**Problem to work on:** Pick out all lines in the listing holding the string "order" and copy them.

-- Opening Marker --

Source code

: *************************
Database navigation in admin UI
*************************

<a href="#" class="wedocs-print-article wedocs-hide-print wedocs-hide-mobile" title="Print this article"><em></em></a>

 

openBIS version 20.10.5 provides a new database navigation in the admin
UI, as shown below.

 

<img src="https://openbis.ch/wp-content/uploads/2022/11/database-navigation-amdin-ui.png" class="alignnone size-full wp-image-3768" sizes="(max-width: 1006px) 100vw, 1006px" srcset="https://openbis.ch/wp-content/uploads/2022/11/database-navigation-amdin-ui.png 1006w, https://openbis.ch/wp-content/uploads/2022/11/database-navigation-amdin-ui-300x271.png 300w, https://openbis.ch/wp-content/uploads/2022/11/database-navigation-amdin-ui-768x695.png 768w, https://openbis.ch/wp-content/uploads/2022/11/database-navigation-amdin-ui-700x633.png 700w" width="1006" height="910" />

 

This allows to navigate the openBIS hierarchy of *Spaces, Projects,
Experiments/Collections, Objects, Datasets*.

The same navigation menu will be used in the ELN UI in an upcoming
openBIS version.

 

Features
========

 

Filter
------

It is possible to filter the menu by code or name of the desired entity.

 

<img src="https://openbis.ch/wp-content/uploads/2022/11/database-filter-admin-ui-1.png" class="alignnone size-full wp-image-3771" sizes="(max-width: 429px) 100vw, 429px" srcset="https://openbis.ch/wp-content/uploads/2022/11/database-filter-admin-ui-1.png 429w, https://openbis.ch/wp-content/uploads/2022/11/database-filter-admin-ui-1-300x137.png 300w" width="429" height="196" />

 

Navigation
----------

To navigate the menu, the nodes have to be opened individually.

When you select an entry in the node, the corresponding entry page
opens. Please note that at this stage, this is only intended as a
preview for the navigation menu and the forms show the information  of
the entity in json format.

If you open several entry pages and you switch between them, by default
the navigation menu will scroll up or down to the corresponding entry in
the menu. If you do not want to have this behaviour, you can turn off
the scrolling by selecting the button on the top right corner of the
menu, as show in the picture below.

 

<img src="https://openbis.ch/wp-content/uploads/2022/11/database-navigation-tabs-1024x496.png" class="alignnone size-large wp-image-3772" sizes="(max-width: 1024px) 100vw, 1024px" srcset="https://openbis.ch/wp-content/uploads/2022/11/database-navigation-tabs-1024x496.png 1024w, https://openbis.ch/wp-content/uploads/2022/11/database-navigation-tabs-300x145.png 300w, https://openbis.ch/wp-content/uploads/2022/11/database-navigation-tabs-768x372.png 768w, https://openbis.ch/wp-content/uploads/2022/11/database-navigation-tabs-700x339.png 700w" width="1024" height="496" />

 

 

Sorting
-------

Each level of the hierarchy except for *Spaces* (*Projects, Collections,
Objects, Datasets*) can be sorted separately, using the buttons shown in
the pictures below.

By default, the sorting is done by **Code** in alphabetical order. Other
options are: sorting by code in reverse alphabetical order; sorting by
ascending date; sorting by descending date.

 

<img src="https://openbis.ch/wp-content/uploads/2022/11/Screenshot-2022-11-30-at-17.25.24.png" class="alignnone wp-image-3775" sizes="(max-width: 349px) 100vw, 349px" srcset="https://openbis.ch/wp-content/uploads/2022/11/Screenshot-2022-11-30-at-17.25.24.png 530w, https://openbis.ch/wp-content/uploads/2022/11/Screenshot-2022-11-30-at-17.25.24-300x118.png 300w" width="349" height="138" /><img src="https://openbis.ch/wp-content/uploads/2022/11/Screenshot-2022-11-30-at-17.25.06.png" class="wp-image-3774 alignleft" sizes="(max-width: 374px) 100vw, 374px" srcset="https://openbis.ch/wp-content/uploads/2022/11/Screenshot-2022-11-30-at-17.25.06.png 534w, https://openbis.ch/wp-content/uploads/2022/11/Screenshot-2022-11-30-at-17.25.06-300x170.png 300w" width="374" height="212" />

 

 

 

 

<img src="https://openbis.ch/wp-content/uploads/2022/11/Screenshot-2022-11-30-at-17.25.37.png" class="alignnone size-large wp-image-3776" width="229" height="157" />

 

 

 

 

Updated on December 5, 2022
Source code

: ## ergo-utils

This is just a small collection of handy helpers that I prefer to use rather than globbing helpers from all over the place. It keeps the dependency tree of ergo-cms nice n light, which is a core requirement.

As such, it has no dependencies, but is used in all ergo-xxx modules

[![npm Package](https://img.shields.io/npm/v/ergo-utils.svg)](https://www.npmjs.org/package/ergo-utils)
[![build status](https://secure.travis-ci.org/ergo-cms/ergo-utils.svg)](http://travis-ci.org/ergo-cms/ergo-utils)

-- Closing Marker --

**Answer box:**
By default, the sorting is done by **Code** in alphabetical order. Other
options are: sorting by code in reverse alphabetical order; sorting by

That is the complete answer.